3.6.1 fails with gcc 12.2.0. I'll test with gcc 8.5.0 when it's done compiling.

With gcc 8.5.0 everything is fine on 3.6.0 and a1f79b3accbc19a985454ae2ee4b303a3b8b8254

faho commented 1 year ago

cc @krobelus, who's done the edit/undo stuff.

This points to (adjusted by one line to match current master):

https://github.com/fish-shell/fish-shell/blob/14d6b1c3dea59b8a8c3836f4d270f1d5c33c57db/src/reader.cpp#L296

as the source of this particular crash:

terminate called after throwing an instance of 'std::out_of_range' what(): basic_string::substr: __pos (which is 4294888284) > this->size() (which is 14)

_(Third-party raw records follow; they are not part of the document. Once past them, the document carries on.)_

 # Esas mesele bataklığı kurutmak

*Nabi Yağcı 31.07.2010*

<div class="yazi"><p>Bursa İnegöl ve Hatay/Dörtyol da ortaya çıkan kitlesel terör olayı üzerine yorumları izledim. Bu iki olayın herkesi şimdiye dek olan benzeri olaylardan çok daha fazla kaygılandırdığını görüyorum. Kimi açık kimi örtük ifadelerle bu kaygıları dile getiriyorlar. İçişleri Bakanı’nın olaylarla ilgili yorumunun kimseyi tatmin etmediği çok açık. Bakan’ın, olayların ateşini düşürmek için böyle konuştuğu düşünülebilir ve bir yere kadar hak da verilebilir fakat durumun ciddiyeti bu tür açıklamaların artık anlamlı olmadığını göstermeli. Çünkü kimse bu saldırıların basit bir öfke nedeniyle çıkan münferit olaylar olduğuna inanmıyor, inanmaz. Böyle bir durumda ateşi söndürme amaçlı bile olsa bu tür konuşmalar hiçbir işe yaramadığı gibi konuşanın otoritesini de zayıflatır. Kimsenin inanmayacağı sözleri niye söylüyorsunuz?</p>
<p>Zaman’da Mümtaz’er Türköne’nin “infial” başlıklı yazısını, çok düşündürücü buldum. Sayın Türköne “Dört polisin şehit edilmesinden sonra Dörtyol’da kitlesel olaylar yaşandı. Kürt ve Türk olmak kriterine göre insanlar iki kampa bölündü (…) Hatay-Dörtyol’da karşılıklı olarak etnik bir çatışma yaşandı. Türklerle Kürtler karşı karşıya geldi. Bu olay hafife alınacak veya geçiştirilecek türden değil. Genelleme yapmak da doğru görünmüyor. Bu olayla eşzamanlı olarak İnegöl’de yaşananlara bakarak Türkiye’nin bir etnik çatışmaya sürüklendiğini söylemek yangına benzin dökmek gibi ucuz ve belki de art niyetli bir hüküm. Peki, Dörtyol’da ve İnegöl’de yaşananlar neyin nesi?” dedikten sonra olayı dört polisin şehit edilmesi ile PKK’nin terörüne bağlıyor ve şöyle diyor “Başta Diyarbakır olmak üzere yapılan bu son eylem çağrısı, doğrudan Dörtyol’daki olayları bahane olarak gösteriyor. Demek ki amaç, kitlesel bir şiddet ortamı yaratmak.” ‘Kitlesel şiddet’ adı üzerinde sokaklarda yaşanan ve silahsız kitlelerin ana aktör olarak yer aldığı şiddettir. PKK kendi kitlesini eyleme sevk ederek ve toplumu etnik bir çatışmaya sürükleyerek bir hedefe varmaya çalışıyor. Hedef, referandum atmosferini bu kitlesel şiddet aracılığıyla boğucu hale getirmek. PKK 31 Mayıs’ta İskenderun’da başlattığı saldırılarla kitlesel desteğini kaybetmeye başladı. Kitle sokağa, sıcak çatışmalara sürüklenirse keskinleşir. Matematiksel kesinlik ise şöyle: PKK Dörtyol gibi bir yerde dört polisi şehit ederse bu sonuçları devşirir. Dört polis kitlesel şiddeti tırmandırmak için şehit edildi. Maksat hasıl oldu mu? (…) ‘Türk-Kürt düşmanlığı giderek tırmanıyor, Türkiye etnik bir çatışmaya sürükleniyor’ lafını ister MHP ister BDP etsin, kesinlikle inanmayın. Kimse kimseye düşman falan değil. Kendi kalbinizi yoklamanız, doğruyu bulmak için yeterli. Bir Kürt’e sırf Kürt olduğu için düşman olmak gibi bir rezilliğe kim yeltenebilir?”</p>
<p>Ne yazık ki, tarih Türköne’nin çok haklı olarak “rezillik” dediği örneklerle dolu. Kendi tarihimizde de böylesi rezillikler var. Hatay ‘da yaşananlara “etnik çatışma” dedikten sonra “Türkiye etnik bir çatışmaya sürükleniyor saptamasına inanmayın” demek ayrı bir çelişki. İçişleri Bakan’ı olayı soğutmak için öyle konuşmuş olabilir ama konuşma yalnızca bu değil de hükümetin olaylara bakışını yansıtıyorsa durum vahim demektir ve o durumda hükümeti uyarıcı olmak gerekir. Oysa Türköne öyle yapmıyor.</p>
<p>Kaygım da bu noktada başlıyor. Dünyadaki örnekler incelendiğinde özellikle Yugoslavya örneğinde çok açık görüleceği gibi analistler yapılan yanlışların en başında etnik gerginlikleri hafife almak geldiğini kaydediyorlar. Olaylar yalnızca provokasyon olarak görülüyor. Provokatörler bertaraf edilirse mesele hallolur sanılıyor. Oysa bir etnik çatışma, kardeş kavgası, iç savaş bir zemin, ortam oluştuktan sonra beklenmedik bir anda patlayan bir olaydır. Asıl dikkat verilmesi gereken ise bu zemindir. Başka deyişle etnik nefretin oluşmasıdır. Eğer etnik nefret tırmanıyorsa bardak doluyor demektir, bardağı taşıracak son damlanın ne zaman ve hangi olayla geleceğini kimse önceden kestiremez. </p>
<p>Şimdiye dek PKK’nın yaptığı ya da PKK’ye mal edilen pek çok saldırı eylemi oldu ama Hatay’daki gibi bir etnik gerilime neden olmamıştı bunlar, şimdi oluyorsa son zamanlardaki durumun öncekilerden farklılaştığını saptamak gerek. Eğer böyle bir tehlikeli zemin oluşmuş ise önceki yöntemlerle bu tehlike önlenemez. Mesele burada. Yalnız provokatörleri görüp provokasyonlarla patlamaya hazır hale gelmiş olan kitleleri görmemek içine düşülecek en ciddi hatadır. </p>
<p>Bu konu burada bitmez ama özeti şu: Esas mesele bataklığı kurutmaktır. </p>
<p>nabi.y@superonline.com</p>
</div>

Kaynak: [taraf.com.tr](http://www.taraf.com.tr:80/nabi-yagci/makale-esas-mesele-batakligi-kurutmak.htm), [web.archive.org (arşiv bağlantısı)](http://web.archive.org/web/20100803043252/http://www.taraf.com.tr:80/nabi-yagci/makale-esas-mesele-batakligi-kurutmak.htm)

If I'm reading it right, edit.offset is unset (it's near 32-bit-max).

Could we harden this by inserting a length/offset check and just refuse to do anything? How would this even happen?

mqudsi commented 1 year ago

So after I patched allow_posix_spawn() to return false, noshebang.fish passed. Except after that point, I couldn't get the test to fail even after reverting my patch. My best guess is that I ran into a qemu oddity, though I don't know if that means I should apply the armv6 no posix spawn patch or not.

mqudsi commented 1 year ago

How would this even happen?

My guess is a compiler bug (but why don't I get this w/ gcc 8.3.0?) caused by passing edit_t by value. It would be interesting to see if it disappears if you change that to pass by ptr or reference.

faho commented 1 year ago

Okay I'm going to close this one for lack of activitity and interest (and because it'll be completely irrelevant once the C++ is replaced)